Take the case of Athletic Kenya and their chairman Isaiah Kiplagat. Sometimes early this year Kiplagat went on the warpath. His battle was with AK’s pet punching bag, athletics agents, for cheating and mistreating athletes.

He announced the banning of four agents. Kiplagat, apparently does not seem to like agents and has intermittently threatened them with dire consequences, the way a school master reads the riot act to pesky students.

But wait a minute. How could AK do this? Did they even have the legal powers to issue such orders. If the agent violates a contract with an athlete the remedy lies in a civil court not the whimsical announcements of an AK top dog.

This week Kiplagat was barking again, ordering the immediate closure of an athletics club in Kericho over allegations for sexual exploitation of female runners.

I am in no way condoning men having sex with under-age girls or marrying them altogether as was coming out in Kiplagat’s accusations. I also do not want to dabble in the political intrigues between North Rift and South Rift, which I hear are behind the latest AK outburst.

Laughable

But it is laughable for AK to order a legally registered private entity to shut down. Does AK or Kiplagat for that matter have such powers? But for the sake of it, let’s play along. Okay, AK issue their decree which is then ignored by the training club.

Does AK then storm the camp with police to arrest the owners? On what grounds? That an athlete got pregnant and got married. That reason would never stand in law.

The much AK can do is bar the athletes and the owners of that camp from participating in AK sanctioned events. I am surprised AK got coverage on this matter.

Perhaps there should have been more coverage on a report by Transparency International last week that levels of transparency and accountability are extremely low in sports particularly when it came to publicly sharing information. It said this was brought about by weak governance structures and led to abuses.

You just need to look at the modus operandi of our associations to appreciate the gravity of IT’s observations. Take the case of Football Kenya Limited.

Routinely, attendance figures at international home matches never tally with the officials ones. FKL signed a Sh27-million broadcast right deal with Sport Five this year. Not a word from them on how and when the money will/was paid and how it will be used.

KRFU touts its squeaky clean image. But they have a log in their eye. I cannot recall them ever releasing official attendance figures and gate receipts for the annual, hugely successful, perennially sold-out Tusker Safari Sevens.

But it is not all gloom in sports.
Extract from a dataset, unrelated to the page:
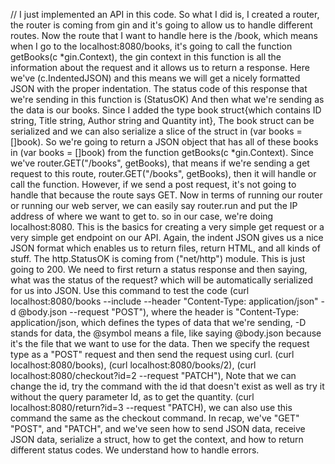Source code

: // I just implemented an API in this code. So what I did is, I created a router, the router is coming from gin and it's going to allow us to handle different routes. Now the route that I want to handle here is the /book, which means when I go to the localhost:8080/books, it's going to call the function getBooks(c *gin.Context), the gin context in this function is all the information about the request and it allows us to return a response. Here we've (c.IndentedJSON) and this means we will get a nicely formatted JSON with the proper indentation. The status code of this response that we're sending in this function is (StatusOK) And then what we're sending as the data is our books. Since I added the type book struct{which contains ID string, Title string, Author string and Quantity int}, The book struct can be serialized and we can also serialize a slice of the struct in (var books = []book). So we're going to return a JSON object that has all of these books in (var books = []book) from the function getBooks(c *gin.Context). Since we've router.GET("/books", getBooks), that means if we're sending a get request to this route, router.GET("/books", getBooks), then it will handle or call the function. However, if we send a post request, it's not going to handle that because the route says GET. Now in terms of running our router or running our web server, we can easily say router.run and put the IP address of where we want to get to. so in our case, we're doing localhost:8080. This is the basics for creating a very simple get request or a very simple get endpoint on our API. Again, the indent JSON gives us a nice JSON format which enables us to return files, return HTML, and all kinds of stuff. The http.StatusOK is coming from ("net/http") module. This is just going to 200. We need to first return a status response and then saying, what was the status of the request? which will be automatically serialized for us into JSON. Use this command to test the code (curl localhost:8080/books --include --header "Content-Type: application/json" -d @body.json --request "POST"),  where the header is "Content-Type: application/json, which defines the types of data that we're sending, -D stands for data, the @symbol means a file, like saying @body.json because it's the file that we want to use for the data. Then we specify the request type as a "POST" request and then send the request using curl. (curl localhost:8080/books), (curl localhost:8080/books/2), (curl localhost:8080/checkout?id=2 --request "PATCH"), Note that we can change the id, try the command with the id that doesn't exist as well as try it without the query parameter Id, as to get the quantity. (curl localhost:8080/return?id=3 --request "PATCH), we can also use this command the same as the checkout command. In recap, we've "GET" "POST", and "PATCH", and we've seen how to send JSON data, receive JSON data, serialize a struct, how to get the context, and how to return different status codes. We understand how to handle errors.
I found it shocking, but pleasantly welcome, when two, old as Kenyan football history, arch-rivals, AFC Leopards and Gor Mahia, had their respective fans team up to support both sides.

These two clubs, whose supporters have regularly clashed sometimes violently and virulently, are now sharing the same side of the stand at the stadium to jointly cheer their beloved clubs. It is so “unfootball” and so beautiful, while it lasts.